Collected data
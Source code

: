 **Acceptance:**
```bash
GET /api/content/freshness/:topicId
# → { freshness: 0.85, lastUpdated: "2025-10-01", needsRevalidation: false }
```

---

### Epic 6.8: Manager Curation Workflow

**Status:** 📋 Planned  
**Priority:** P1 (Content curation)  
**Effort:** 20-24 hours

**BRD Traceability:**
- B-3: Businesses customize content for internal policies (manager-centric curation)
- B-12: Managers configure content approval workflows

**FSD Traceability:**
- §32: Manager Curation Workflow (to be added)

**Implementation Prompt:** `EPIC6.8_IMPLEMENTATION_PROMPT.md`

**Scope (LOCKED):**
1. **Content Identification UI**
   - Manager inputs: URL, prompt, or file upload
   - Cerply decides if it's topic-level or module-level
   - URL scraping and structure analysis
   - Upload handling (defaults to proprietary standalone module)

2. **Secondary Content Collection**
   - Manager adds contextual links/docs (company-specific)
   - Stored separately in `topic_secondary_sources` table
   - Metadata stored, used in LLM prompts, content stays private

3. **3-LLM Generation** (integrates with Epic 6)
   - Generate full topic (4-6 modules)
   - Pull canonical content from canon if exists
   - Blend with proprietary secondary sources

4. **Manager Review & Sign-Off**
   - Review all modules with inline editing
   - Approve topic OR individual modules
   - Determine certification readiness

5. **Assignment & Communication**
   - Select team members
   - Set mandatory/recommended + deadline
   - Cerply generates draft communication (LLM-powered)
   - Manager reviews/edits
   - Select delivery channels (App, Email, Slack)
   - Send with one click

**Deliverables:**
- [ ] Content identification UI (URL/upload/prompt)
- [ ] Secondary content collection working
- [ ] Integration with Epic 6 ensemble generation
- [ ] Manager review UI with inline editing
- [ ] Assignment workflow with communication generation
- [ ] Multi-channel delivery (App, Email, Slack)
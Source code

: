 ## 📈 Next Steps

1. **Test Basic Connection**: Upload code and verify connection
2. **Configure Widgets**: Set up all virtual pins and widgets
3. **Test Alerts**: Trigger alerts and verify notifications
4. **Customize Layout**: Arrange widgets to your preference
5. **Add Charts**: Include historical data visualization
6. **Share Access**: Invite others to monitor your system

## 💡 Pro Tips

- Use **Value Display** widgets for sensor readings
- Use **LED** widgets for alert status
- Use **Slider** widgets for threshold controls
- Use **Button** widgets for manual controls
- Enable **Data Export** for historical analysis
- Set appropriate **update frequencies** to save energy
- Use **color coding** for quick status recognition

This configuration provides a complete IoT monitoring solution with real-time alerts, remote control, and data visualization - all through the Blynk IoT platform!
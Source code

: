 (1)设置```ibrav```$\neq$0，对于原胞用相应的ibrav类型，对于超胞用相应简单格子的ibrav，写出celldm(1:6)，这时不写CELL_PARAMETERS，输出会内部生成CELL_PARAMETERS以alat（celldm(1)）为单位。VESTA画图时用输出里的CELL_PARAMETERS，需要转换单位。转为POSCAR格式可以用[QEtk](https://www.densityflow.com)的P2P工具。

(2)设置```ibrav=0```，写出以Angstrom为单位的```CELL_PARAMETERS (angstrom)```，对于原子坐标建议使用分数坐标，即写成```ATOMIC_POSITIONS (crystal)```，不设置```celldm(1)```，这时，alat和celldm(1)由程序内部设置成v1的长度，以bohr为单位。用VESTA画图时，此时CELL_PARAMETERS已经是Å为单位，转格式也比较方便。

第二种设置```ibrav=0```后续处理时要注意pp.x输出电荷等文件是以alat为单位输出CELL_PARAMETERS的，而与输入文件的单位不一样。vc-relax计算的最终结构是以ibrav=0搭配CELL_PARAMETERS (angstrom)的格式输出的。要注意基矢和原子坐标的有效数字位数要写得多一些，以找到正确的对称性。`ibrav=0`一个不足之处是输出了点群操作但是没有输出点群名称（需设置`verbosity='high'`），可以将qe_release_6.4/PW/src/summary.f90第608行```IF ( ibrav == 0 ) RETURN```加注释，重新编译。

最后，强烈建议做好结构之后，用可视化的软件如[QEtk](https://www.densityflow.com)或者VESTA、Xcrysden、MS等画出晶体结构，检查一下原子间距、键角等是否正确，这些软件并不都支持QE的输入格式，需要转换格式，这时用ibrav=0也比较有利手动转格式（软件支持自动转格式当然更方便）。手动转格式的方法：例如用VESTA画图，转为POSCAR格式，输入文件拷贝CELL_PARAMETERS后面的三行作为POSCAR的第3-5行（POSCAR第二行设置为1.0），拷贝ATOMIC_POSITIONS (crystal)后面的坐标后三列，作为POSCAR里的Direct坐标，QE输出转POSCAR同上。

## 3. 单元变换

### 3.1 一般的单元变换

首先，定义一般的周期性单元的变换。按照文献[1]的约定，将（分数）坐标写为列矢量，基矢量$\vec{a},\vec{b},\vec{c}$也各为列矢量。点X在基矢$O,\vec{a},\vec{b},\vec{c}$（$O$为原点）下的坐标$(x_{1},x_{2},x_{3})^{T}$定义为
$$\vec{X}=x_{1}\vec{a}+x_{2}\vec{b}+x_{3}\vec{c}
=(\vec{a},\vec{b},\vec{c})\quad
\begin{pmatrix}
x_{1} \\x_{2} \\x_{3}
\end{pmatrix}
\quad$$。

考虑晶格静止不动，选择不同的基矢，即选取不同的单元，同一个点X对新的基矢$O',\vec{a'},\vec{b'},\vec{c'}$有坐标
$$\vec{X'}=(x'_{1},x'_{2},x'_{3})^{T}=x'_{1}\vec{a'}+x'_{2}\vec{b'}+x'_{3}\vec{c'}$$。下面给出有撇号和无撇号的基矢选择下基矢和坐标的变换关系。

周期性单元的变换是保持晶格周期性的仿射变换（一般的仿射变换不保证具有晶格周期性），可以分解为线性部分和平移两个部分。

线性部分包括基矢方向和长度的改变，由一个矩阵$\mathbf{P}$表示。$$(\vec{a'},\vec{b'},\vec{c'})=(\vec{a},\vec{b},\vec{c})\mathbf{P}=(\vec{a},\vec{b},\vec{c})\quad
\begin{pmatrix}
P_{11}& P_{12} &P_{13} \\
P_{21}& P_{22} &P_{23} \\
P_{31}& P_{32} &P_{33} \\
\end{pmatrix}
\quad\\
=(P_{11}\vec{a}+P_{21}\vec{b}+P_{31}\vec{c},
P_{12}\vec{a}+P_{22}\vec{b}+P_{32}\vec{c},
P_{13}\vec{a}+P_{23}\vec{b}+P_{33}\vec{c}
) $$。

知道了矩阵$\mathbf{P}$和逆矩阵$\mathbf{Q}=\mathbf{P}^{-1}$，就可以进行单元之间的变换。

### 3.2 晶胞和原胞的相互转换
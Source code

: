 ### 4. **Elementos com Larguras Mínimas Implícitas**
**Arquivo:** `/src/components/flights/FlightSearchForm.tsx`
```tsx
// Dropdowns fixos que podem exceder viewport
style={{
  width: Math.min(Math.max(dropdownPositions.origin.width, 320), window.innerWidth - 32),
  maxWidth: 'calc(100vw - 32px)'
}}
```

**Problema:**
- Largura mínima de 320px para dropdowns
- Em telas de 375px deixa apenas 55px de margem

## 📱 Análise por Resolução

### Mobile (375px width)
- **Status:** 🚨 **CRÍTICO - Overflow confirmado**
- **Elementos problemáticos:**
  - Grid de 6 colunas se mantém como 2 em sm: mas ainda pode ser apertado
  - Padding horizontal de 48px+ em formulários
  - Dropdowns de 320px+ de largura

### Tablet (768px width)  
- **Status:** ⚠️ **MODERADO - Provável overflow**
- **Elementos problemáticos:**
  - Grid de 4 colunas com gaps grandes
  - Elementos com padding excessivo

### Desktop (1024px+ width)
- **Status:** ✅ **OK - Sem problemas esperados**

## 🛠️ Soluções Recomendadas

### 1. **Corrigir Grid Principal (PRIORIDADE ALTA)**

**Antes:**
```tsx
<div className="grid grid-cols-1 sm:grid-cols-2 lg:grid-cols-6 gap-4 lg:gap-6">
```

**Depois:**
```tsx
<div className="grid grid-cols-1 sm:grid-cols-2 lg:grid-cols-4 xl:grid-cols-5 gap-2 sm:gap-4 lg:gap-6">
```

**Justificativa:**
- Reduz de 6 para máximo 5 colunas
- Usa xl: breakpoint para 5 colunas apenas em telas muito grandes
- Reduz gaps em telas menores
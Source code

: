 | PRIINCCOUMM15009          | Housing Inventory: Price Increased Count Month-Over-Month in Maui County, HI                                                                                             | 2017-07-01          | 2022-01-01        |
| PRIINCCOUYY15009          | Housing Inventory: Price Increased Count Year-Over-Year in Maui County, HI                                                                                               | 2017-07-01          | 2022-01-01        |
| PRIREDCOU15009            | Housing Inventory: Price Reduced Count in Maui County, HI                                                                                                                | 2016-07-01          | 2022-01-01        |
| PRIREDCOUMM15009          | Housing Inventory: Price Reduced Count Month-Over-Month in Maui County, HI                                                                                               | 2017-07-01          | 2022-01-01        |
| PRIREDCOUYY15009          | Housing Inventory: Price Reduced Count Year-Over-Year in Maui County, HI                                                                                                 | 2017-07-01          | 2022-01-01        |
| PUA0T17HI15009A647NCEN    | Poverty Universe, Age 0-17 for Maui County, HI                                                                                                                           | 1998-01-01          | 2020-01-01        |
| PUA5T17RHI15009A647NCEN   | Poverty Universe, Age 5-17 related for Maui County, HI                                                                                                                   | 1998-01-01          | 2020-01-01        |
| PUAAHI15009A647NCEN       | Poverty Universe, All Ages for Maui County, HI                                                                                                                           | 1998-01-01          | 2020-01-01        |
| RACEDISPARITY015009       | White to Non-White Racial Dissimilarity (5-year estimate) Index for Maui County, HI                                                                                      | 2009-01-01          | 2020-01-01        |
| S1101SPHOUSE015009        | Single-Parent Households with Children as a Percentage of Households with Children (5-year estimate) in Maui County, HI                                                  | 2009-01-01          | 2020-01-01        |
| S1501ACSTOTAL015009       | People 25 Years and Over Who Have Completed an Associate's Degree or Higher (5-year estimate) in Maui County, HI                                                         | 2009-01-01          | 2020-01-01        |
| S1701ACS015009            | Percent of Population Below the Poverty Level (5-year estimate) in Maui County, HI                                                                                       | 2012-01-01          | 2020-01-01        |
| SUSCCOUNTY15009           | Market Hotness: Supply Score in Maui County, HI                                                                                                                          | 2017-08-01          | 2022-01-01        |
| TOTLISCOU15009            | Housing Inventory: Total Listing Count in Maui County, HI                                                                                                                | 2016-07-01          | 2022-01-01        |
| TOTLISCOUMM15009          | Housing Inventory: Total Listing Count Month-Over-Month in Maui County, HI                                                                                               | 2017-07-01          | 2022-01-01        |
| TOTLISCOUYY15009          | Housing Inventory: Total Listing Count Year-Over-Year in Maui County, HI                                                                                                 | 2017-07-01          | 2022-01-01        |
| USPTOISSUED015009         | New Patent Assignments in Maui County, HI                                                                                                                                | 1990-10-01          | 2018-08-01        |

• WHAT IS REQUIRED:
The result should be every line that contains "apenas", copied from the entries.

• OUTPUT OF THE EXERCISE:
- Em telas de 375px deixa apenas 55px de margem
- Usa xl: breakpoint para 5 colunas apenas em telas muito grandes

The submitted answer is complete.